Bo told Caroline all this with no trace of emotion in her voice or on her face.  This much of the story, I had already heard.  Then Caroline asked for more details about her daughter and step-mother.  It turns out that they were in hiding in a town just across the border in France.  And the ex-husband?  He was looking for her in a larger town in France, where she had put her daughter in school back at the beginning of the school year.  Somehow, he had tracked her down there.  “He is waiting there for my daughter to go back to school after the holiday, but he doesn’t have the right to take her from the school.”

Many years ago, when I worked at a daycare center, I had seen a father under a restraining order snatch his child right from the yard, just by calling him to come to the fence and talk.  So I knew that the school’s rules didn’t mean that the daughter was safely out of reach.

But how had he tracked them down here—and why had he gone to the expense and trouble of following them?  The answer to the second question is a repeat of history: Bo had been sold in marriage, and the daughter, though still too young to marry, could still be promised in a marriage contract to be sold when she turns fifteen.  A more sinister possibility is that the daughter might be sold even now to traffickers for a life of prostitution.  Either way, losing the girl was a financial loss for the father.  Bo said that a virgin girl could be sold for as high as €10,000 for one night.  But whether traffickers or marriage, Bo wanted a better life for her daughter.

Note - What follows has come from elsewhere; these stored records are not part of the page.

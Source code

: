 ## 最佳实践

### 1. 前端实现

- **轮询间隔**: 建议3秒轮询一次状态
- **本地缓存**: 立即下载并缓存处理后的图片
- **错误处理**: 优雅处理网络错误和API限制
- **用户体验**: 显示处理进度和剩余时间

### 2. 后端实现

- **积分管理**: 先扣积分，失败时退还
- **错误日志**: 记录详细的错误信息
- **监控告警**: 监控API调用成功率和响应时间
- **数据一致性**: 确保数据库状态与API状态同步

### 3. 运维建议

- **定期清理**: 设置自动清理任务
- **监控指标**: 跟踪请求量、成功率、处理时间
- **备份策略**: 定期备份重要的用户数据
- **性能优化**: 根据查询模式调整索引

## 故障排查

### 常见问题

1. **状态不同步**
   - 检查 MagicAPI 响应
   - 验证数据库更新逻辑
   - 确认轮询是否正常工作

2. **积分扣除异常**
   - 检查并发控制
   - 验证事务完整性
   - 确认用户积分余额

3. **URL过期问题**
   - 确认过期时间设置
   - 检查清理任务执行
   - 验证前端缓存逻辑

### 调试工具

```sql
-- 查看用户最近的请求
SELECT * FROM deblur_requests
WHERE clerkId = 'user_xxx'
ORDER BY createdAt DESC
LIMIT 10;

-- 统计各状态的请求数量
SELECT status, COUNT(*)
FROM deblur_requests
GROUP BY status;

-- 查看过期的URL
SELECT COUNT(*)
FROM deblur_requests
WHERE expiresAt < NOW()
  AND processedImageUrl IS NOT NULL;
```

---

It turns out that the father had tracked Bo down simply by watching her posts on Facebook.  Her posts and pictures on social media, intended to keep family and friends informed of her whereabouts, had also kept her husband informed.  Now he was threatening to take the girl, with the help of the French police.  If she doesn’t show up at school, then she will be truant.  Being a gypsy, the girl already has a lot going against her.  Truancy could jeopardize her asylum in France and cause the girl to fall even farther behind in school.

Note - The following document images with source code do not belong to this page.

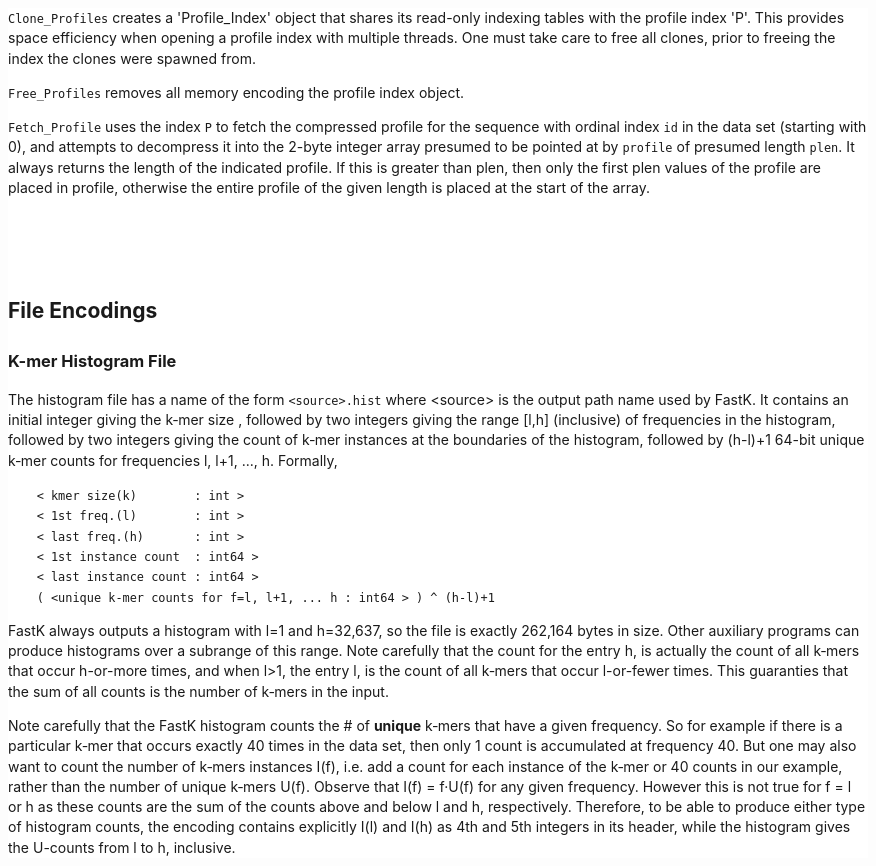 
`Clone_Profiles` creates a 'Profile_Index' object that shares its read-only indexing tables
with the profile index 'P'.
This provides space efficiency when opening a profile index with multiple threads.  One must
take care to free all clones, prior to freeing the index the clones were spawned from.

`Free_Profiles` removes all memory encoding the profile index object.

`Fetch_Profile` uses the index `P` to fetch the compressed profile
for the sequence with ordinal index `id` in the data set (starting with 0),
and attempts to decompress it into the 2-byte integer array presumed to be pointed at
by `profile` of presumed length `plen`.  It always returns the
length of the indicated profile.  If this is greater than plen, then only the first
plen values of the profile are placed in profile, otherwise the entire profile of the
given length is placed at the start of the array.

&nbsp;

&nbsp;

<a name="file-encodings"></a>

## File Encodings

### K-mer Histogram File

The histogram file has a name of the form `<source>.hist` where \<source> is the
output path name used by FastK.  It contains an initial integer
giving the k&#8209;mer size <k>, followed by two integers giving the range \[l,h] (inclusive) of frequencies in the histogram, followed by two integers giving the count of  k&#8209;mer instances at the boundaries of the histogram, followed by (h-l)+1 64-bit unique k&#8209;mer counts for frequencies l, l+1, ..., h.
Formally,

```
    < kmer size(k)        : int >
    < 1st freq.(l)        : int >
    < last freq.(h)       : int >
    < 1st instance count  : int64 >
    < last instance count : int64 >
    ( <unique k-mer counts for f=l, l+1, ... h : int64 > ) ^ (h-l)+1
```

FastK always outputs a histogram with l=1 and h=32,637, so the file is exactly 262,164
bytes in size.  Other auxiliary programs can produce histograms over a subrange of this range.
Note carefully that the count for the entry h, is actually the count of all k&#8209;mers that occur
h-or-more times, and when l>1, the entry l, is the count of all k&#8209;mers that occur l-or-fewer
times.  This guaranties that the sum of all counts is the number of k&#8209;mers in the input.

Note carefully that the FastK histogram counts the # of **unique** k&#8209;mers that have a given frequency.  So for example if there is a particular k&#8209;mer that occurs exactly 40 times in the data set, then only 1 count is accumulated at frequency 40.  But one may
also want to count the number of k&#8209;mers instances I(f), i.e. add a count for each instance of the k&#8209;mer or 40 counts in our example,
rather than the number of unique k&#8209;mers U(f).  Observe that I(f) = f&middot;U(f) for any given frequency.  However this is not true for f = l or h as these counts are the sum of the counts above and below l and h, respectively.  Therefore, to be able to produce either
type of histogram counts, the encoding contains explicitly I(l) and I(h) as 4th and 5th integers in its header, while the histogram gives the U-counts from l to h, inclusive.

Caroline sensed that she was holding something back because she could just as easily bring the girl into Italy, apply for asylum here, and put her into an Italian school.  Bo said that God had told her to go back to Albania and get the gypsy divorce there.  But when questioned, she broke down and admitted that it was her step-mother that was pressuring her to go back to Albania.  The step-mother was convinced that this would solve the problem and get the husband off her back.  And Bo admitted that she was considering it.  But if she did that, she would have to take her daughter back to Albania with her, and there was a possibility that the gypsy council could decide that the daughter belongs to her father.

“Why would you even consider going back?” I wanted to scream the question.  Bo shrugged, having no answer.

I realized later that probably, having been the one who had sold Bo to this man in a marriage contract, the step-mother was pushing the gypsy divorce to save face in the gypsy community back home.

Caroline, seeing that there was a lot of cultural issues and some underlying issues that Bo was still hiding, made the wise suggestion that we all just stop and pray.  So we prayed and put the whole thing into God’s hands.  As we prayed for her, Bo’s shoulders shook as weeping erupted from within her.  Then we left her.

I don’t know what Bo will do or what will happen with her.  But we have done all that we can to help her make a good decision that will keep her daughter and herself protected.  I know that if Bo will depend on God for help in making those tough decisions, He will protect her and her daughter.  However, these are Bo’s decisions to make.  In the end, we each have to decide whether to trust God or not.

But I know this much: although God will not save you from the consequences of your bad decisions, He can be trusted to guide you and protect you when you surrender your life completely to Him.  God may take you by some ways you do not want to go, but His way is always better.  God is faithful.  God is trustworthy.  And as I always say: God is good!